Suppose we have a $3$-dim vector space $V$ and we choose any non orthogonal set of basis ${v_1,v_2,v_3}$. Now we consider the linear transformation that projects any vector in $V$ to span$(v_1,v_2)$. Clearly the matrix representation for this transformation is $$\begin{bmatrix} 1 & 0 & 0\\ 0 & 1 & 0\\ 0 & 0 & 0 \end{bmatrix}$$. The eigenvectors corresponding to eigen-value $1$ are ${v_1,v_2}$, and corresponding to $0$ is $v_3$. As the matrix is symmetric, it should have orthogonal eigenvectors. But $\langle v_1,v_3\rangle$ should be non zero as they are non orthogonal. Why is this?

Answer 1

You're trying to invoke the following result:

Suppose $A$ is a symmetric real matrix (or a Hermitian complex matrix, if you prefer). Then the eigenspaces of $A$ are orthogonal.

This is true. The matrix you provided has orthogonal eigenspaces $\operatorname{span}\{(1, 0, 0), (0, 1, 0)\}$ and $\operatorname{span}\{(0, 0, 1)\}$. Note that these are subspaces of $\Bbb{R}^3$, which may or may not have anything to do with the inner product space $V$. Thus, it is not correct to say that these are eigenspaces of your projection operator $P$.

If you want the equivalent to the above result for general inner product spaces, this is it:

Suppose $V$ is a finite-dimensional inner product space, and $T : V \to V$ is self-adjoint. Then the eigenspaces of $T$ are orthogonal.

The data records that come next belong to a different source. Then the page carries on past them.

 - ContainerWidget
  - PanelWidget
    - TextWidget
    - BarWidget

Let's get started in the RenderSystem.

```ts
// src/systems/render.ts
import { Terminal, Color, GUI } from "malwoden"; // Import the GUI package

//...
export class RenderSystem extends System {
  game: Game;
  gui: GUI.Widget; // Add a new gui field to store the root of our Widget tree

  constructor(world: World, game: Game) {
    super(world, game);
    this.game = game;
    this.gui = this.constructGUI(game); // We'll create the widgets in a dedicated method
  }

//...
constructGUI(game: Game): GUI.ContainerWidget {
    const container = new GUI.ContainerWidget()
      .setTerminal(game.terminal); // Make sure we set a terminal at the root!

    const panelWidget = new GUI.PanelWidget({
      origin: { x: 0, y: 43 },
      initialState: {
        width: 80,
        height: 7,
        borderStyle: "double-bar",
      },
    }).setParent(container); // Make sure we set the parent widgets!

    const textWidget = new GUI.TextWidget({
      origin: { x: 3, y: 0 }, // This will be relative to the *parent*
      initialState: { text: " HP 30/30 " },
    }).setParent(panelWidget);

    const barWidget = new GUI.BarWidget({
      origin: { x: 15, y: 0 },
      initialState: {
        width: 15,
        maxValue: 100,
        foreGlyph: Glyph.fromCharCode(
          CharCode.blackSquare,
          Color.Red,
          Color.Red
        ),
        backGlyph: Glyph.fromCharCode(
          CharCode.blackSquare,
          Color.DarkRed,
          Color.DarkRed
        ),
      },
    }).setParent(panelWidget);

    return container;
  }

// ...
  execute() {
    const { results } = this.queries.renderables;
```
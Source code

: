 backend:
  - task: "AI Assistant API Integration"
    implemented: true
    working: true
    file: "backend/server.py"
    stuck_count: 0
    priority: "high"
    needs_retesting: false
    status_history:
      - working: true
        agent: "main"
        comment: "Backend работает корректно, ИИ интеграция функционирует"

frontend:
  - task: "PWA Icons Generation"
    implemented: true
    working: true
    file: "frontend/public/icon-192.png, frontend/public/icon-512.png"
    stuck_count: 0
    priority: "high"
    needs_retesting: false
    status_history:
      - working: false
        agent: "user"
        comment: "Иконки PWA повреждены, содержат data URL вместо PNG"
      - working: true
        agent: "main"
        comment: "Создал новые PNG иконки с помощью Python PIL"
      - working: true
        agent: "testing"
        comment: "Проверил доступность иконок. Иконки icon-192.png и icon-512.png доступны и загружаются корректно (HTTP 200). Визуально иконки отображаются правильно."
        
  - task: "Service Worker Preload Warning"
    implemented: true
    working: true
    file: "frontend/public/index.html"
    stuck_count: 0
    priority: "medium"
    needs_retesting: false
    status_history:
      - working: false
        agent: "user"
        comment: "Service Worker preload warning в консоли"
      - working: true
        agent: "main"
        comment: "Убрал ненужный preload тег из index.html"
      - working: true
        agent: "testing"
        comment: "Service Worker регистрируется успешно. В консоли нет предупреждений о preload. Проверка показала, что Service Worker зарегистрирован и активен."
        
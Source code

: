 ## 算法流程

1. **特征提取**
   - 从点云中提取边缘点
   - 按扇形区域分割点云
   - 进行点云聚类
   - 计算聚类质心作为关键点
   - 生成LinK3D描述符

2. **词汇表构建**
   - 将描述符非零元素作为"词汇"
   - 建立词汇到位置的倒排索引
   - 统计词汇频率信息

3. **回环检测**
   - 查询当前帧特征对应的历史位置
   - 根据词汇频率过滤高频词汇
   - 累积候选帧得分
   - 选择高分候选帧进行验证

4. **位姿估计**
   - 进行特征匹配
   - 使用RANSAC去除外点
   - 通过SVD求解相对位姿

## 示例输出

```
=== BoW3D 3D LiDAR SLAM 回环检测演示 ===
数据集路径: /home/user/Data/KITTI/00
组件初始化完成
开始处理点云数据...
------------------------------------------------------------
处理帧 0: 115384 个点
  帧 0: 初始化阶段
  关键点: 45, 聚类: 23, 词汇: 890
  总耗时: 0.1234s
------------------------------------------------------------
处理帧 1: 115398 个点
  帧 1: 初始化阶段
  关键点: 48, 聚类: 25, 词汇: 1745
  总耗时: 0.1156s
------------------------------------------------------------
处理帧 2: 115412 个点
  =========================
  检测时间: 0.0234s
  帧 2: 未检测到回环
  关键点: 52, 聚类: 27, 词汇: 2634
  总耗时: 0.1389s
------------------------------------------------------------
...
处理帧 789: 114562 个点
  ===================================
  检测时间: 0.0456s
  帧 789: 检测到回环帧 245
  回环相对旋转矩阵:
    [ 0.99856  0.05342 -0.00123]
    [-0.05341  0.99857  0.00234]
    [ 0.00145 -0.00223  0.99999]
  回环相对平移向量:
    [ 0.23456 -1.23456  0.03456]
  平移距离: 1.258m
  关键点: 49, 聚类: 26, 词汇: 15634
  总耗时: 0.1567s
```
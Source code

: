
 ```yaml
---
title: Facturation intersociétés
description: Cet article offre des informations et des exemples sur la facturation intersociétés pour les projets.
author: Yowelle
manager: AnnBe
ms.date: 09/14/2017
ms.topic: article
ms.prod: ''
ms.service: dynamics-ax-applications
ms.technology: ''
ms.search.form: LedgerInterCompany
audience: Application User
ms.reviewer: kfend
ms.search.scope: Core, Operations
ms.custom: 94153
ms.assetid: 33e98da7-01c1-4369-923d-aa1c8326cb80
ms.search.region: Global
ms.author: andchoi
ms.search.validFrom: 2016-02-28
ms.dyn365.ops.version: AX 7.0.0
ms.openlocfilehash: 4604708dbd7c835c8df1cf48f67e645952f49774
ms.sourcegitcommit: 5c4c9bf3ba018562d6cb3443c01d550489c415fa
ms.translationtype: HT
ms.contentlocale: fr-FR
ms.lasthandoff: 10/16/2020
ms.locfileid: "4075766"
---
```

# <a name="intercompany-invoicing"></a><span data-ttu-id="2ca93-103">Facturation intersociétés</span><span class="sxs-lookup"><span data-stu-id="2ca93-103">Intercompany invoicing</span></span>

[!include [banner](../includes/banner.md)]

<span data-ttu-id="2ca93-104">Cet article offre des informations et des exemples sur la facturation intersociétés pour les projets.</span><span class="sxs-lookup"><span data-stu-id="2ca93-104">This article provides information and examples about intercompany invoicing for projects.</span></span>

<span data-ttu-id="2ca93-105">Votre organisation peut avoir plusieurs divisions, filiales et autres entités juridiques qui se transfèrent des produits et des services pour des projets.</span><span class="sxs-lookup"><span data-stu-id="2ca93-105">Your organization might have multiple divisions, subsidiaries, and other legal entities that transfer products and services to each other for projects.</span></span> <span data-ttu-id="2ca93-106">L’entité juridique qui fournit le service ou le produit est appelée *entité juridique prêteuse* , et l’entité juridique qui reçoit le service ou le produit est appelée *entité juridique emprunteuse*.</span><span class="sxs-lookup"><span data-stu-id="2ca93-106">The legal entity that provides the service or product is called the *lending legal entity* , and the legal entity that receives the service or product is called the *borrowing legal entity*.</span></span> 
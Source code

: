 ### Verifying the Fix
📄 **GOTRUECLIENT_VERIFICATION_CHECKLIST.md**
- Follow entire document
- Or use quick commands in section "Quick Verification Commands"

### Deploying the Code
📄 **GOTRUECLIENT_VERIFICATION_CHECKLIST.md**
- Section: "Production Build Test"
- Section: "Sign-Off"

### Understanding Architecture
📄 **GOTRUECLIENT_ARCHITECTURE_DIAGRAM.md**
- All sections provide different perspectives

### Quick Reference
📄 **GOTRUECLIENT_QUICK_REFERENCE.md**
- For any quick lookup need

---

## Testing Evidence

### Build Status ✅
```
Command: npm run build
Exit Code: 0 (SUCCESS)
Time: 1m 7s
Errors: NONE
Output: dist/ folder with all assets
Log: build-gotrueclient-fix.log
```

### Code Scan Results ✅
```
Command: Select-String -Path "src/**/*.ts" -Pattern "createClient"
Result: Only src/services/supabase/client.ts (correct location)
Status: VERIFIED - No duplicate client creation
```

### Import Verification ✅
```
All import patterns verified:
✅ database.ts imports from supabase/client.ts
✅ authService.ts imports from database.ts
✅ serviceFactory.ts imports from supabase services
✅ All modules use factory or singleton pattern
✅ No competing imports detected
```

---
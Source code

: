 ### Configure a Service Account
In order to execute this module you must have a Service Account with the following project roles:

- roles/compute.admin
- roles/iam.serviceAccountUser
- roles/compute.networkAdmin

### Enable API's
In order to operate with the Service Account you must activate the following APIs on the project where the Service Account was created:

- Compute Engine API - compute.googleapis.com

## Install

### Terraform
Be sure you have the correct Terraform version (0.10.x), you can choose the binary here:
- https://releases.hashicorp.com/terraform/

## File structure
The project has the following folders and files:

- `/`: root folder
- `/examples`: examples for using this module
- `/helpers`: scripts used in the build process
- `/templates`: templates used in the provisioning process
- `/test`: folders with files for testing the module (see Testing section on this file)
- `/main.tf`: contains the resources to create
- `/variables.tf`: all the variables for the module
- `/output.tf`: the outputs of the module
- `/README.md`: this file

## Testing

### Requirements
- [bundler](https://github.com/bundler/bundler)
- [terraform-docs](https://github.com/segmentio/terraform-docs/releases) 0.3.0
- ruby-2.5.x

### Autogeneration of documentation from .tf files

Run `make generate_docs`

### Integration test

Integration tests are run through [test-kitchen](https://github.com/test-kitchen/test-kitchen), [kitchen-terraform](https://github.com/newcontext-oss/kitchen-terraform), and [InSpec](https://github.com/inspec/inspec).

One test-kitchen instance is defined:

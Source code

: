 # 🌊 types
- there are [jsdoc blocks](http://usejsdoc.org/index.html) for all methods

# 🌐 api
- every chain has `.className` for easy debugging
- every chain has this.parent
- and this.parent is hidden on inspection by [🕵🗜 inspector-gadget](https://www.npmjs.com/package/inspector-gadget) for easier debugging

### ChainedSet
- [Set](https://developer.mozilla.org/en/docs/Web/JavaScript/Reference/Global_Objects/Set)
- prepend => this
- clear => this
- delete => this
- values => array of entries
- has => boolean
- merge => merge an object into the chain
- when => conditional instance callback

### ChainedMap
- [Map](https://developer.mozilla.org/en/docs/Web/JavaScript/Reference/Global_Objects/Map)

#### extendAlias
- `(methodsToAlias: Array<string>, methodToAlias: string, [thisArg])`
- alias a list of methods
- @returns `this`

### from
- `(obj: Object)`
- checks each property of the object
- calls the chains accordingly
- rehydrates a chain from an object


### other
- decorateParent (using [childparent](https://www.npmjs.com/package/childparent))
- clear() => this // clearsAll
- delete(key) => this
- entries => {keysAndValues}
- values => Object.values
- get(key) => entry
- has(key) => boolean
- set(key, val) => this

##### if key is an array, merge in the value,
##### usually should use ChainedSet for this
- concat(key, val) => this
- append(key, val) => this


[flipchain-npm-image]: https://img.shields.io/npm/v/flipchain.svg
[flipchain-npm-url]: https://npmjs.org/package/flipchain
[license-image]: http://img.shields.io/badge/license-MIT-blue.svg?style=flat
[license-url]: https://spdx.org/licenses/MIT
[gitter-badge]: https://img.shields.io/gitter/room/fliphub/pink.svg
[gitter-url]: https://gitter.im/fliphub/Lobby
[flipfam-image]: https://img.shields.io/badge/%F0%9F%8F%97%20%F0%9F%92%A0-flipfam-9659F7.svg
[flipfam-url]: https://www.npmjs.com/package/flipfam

In our case, the projection map $$P : a_1 v_1 + a_2 v_2 + a_3 v_3 \mapsto a_1 v_1 + a_2 v_2$$ is not self-adjoint if $v_3$ is not orthogonal to $v_1$ and $v_2$. Let's suppose it's not orthogonal to $v_1$. Then $$\langle Pv_1, v_3 \rangle = \langle v_1, v_3 \rangle \neq 0 = \langle v_1, 0 \rangle = \langle v_1, Pv_3\rangle.$$

So, as you've observed, it's perfectly possible to take a linear operator that is not self-adjoint to a symmetric (or Hermitian) matrix, by way of a non-orthonormal basis. Just be aware of which theorems about inner product spaces require bases to be orthonormal to preserve inner product space properties.